Flash Online Volume 13, No. 1, Winter 1998

Memoirs mark 50 years

 
Electronic Media Center
Margaret Spang

A Few women pursued journalism careers when Margaret Ray Spang graduated from the University of Oregon in 1938. In memoirs spanning a 50-year career, Spang recalls how World War II opened up opportunities that led her to become the first female copy editor at The Oregonian in 1945.

While attending the U of O, Spang wrote a Lane County Courthouse column for the Cottage Grove Sentinel and worked as a copy editor at the Oregon Daily Emerald. Still, she had a hard time landing her first reporting job. "In our resumes most of the women offered to be secretaries since reporting jobs were seldom available," she writes in memoirs donated recently to the School of Journalism and Communication.

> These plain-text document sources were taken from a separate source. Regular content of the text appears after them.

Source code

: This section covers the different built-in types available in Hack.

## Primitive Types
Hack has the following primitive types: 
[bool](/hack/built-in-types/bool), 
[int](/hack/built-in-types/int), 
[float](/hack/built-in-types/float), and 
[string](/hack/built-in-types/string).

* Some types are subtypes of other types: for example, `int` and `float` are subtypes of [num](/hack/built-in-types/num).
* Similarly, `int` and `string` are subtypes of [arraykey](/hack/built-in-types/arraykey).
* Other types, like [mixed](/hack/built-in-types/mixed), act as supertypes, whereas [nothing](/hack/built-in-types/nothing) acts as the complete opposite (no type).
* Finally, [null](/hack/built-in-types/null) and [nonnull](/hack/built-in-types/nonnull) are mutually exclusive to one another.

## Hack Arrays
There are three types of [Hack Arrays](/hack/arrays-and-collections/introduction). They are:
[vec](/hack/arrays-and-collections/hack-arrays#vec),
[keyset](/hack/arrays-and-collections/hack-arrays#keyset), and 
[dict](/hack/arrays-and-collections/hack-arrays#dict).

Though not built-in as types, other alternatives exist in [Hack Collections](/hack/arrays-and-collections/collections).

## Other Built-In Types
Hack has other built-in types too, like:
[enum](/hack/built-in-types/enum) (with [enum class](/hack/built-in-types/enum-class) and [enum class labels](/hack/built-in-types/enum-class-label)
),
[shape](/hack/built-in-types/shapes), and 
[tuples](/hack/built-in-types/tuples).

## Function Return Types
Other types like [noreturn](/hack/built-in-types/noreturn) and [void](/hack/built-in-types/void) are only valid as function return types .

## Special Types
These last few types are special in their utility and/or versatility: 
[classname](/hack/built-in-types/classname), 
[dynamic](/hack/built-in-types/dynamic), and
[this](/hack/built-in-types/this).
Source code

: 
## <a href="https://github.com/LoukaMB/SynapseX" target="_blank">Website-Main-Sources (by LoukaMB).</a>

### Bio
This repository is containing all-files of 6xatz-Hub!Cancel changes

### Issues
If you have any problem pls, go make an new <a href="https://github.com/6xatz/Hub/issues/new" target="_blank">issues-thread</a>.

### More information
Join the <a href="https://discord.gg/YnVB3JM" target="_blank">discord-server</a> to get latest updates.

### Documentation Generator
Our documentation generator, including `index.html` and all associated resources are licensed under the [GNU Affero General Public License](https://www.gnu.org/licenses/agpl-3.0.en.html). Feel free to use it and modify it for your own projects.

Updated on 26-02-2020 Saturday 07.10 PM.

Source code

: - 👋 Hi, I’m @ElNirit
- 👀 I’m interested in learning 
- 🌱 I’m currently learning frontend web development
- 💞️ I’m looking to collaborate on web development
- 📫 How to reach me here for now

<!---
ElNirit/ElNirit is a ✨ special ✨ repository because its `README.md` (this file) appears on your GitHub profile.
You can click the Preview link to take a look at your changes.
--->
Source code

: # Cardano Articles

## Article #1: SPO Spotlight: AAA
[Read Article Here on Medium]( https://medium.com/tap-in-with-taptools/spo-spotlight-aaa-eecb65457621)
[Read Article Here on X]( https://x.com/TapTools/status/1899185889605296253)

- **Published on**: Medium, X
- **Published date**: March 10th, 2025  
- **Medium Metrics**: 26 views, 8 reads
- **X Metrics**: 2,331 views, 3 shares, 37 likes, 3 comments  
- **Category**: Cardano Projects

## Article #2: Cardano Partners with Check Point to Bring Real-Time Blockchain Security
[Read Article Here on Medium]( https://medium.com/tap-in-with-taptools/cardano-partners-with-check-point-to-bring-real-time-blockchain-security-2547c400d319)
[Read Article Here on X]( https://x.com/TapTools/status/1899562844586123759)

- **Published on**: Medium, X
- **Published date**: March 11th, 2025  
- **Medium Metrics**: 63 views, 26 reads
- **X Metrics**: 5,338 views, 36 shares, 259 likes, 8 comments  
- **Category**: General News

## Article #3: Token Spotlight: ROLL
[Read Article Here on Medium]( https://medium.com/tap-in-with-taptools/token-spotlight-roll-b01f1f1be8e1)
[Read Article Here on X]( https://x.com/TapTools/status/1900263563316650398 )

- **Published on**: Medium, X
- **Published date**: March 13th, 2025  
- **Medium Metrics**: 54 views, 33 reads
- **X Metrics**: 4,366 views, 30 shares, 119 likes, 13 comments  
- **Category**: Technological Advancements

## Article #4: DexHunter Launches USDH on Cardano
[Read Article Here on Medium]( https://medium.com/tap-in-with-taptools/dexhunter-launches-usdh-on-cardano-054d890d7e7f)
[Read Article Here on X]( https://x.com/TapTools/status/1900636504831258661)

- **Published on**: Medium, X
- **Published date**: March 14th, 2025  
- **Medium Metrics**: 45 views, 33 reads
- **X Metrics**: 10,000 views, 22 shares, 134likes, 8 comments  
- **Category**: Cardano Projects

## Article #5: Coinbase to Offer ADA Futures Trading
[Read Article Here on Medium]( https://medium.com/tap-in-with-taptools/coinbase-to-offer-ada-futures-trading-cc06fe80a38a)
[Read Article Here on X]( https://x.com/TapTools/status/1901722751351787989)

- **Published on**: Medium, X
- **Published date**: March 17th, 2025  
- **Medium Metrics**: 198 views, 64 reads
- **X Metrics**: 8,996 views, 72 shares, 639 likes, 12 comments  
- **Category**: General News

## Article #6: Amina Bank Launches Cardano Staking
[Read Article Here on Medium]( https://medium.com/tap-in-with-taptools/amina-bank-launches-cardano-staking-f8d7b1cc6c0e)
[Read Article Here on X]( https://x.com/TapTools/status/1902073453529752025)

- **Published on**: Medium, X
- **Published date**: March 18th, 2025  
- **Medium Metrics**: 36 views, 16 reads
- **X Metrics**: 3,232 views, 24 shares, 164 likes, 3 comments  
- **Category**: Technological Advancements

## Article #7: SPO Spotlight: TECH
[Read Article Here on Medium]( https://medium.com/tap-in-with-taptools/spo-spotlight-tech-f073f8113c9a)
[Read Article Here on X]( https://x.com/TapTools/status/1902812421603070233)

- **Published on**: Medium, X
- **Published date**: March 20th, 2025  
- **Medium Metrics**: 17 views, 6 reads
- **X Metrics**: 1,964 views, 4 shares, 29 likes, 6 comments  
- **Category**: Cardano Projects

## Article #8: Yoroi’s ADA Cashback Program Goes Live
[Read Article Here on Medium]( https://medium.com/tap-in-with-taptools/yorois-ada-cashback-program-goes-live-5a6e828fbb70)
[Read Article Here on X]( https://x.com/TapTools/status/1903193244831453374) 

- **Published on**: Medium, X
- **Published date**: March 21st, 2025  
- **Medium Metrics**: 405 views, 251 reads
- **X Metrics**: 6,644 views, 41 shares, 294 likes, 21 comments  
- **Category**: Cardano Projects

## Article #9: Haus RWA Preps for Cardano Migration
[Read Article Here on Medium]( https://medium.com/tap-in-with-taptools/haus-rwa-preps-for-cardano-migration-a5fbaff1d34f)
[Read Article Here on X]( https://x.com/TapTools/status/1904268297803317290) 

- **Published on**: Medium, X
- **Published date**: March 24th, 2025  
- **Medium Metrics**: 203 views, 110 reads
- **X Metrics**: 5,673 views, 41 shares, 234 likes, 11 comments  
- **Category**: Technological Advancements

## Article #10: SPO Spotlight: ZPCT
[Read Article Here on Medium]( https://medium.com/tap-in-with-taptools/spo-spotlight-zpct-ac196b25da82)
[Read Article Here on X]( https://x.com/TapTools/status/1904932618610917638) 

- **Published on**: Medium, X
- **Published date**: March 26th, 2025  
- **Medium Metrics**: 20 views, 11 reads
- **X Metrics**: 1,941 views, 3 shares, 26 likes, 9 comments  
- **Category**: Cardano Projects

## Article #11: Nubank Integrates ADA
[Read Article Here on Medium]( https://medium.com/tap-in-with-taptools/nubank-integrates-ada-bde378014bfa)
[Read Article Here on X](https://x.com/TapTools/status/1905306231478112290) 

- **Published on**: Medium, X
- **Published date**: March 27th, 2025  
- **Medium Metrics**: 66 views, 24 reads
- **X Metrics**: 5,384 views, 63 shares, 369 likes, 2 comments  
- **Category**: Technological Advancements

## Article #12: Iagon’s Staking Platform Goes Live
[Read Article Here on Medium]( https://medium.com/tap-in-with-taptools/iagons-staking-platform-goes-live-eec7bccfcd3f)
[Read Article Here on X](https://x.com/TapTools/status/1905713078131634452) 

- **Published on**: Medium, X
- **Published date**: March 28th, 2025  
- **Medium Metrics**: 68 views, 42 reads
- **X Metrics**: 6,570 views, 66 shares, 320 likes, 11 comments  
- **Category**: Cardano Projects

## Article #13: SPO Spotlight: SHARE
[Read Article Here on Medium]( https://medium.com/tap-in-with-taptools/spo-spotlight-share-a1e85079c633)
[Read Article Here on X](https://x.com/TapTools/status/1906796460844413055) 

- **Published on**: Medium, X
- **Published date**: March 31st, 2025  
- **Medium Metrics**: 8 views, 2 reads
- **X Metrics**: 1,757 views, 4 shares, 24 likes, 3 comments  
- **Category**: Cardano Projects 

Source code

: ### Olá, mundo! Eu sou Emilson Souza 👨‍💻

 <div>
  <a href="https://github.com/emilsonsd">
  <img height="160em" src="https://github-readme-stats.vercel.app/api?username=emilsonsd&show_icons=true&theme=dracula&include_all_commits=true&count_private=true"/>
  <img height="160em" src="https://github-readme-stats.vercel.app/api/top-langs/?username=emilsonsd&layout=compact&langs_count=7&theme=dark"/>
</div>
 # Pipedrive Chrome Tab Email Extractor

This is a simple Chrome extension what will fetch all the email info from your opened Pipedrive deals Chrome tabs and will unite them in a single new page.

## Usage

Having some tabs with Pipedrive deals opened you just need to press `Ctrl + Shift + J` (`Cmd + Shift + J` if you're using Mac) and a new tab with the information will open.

She didn't get a job offer until her father put in a word with the Springfield News publisher.

She went on to work at The Register-Guard, where a high point was interviewing Eleanor Roosevelt. Early in 1942, Spang became news editor at the Astorian-Budget. There she joined the pressman, typesetters, and reporters taking a swig of Southern Comfort each day when the presses rolled. "Had it not been for the war it would have been doubtful if I could ever have climbed to such a responsible position, but like Rosie the Riveter, it gave women a chance to prove themselves," she writes.

She first joined The Oregonian as a general assignment reporter in 1945. She was a full-time copy editor at the paper for five years and later joined strikers publishing their own paper for three years after The Oregonian was sold in the late 1950s. She worked in public relations for the Portland County School District and then was an editor/education reporter at the Washington County News-Times for 11 years. Spang served on the Forest Grove City Council while working for the weekly News-Times. Her last job was with the Hillsboro Argus, where she worked until retiring in 1986.